ADO is based on the science of choice modeling, which won the Nobel Prize in Economics in 2000. It uses a “full factorial” design approach to test all possible combinations of Web page elements and can achieve robust and granular test results more quickly than other multivariate testing approaches.
ADO can also detect the inter-relationships or interactions between page elements; for example, the combination of an image and a call-to-action button. Positive interactions can produce improvements in conversion rates that are greater than any uplift achieved by only considering each element in isolation.
The ADO multivariate test on the bank’s Internet Savings landing page went live in May 2008 and ran for four weeks. When the test went live, ADO started allocating one of a possible 648 page variations to each unique visitor that arrived to the Internet Savings home page (visitors who returned to the page during the test would see the same version of the page each time).
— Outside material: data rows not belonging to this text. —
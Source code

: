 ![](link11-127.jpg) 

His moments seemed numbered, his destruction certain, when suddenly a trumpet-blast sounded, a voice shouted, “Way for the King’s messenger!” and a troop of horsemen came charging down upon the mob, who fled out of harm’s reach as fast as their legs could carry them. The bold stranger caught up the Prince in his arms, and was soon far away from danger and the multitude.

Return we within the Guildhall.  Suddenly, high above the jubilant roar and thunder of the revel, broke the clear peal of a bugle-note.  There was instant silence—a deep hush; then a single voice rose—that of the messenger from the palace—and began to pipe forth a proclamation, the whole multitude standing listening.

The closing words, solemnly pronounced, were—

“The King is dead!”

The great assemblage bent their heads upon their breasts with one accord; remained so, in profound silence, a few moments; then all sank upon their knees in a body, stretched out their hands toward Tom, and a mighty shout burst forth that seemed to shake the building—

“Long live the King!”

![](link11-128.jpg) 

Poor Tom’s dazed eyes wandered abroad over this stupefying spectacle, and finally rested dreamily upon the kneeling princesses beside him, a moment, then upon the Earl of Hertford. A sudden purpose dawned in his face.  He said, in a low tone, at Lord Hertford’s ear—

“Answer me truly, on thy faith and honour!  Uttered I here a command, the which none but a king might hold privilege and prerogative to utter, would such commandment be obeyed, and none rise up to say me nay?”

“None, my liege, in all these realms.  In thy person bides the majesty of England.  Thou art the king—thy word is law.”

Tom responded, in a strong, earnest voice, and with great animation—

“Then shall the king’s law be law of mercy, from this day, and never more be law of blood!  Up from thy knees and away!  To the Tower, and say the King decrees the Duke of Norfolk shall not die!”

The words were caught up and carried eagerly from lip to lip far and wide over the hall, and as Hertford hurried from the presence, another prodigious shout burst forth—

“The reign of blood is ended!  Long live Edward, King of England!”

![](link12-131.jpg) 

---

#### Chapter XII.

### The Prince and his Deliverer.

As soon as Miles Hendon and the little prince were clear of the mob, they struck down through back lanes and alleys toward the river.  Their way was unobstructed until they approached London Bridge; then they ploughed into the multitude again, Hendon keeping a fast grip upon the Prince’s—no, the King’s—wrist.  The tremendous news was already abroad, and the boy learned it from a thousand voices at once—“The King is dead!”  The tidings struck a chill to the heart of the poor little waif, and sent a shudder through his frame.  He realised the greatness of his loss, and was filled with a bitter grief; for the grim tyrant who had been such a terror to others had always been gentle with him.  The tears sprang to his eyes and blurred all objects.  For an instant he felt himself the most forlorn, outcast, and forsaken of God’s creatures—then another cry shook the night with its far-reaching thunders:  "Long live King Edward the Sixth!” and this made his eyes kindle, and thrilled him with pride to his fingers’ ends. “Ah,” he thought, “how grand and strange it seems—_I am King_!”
In total, seven page elements or “attributes” were tested during the experiment to determine the optimal variation for each. However, to determine the overall optimal page, ADO considered how each attribute performed in combination with the other attributes to detect any possible interactions. The test uncovered multiple significant interactions among the attributes and revealed, among other insights, the critical importance of showing a prominent call-to-action “above the fold,” meaning visitors to the page could see it immediately.
The goal of the test was to find a single optimal page that provided the highest rate of conversion. While such tests do not normally discover the most effective page variation until the end of the experiment, after less than a week ABN AMRO noticed sharp spikes in conversions that could only be attributable to visitors seeing new, more effective versions of the landing page.
After the experiment was complete, analysis of response rates revealed that ABN AMRO’s original page had the weakest performance of all the 648 variations tested. Conversion rates therefore improved significantly from the moment that customers saw other versions of the page.
The most effective page of all was one the bank would never have thought to implement without multivariate testing. In fact, when Accenture presented our final report, the bank’s lead Web designer was surprised at the counterintuitive results—the winning page broke orthodox design rules.
The experiment revealed that constructing Web pages according to assumptions, opinions, rules of graphic design or results of simple A/B tests does not guarantee customer response. Only through Accenture Digital Optimization could ABN AMRO have tested so many page variations simultaneously and identified the page that maximized customer conversion rates.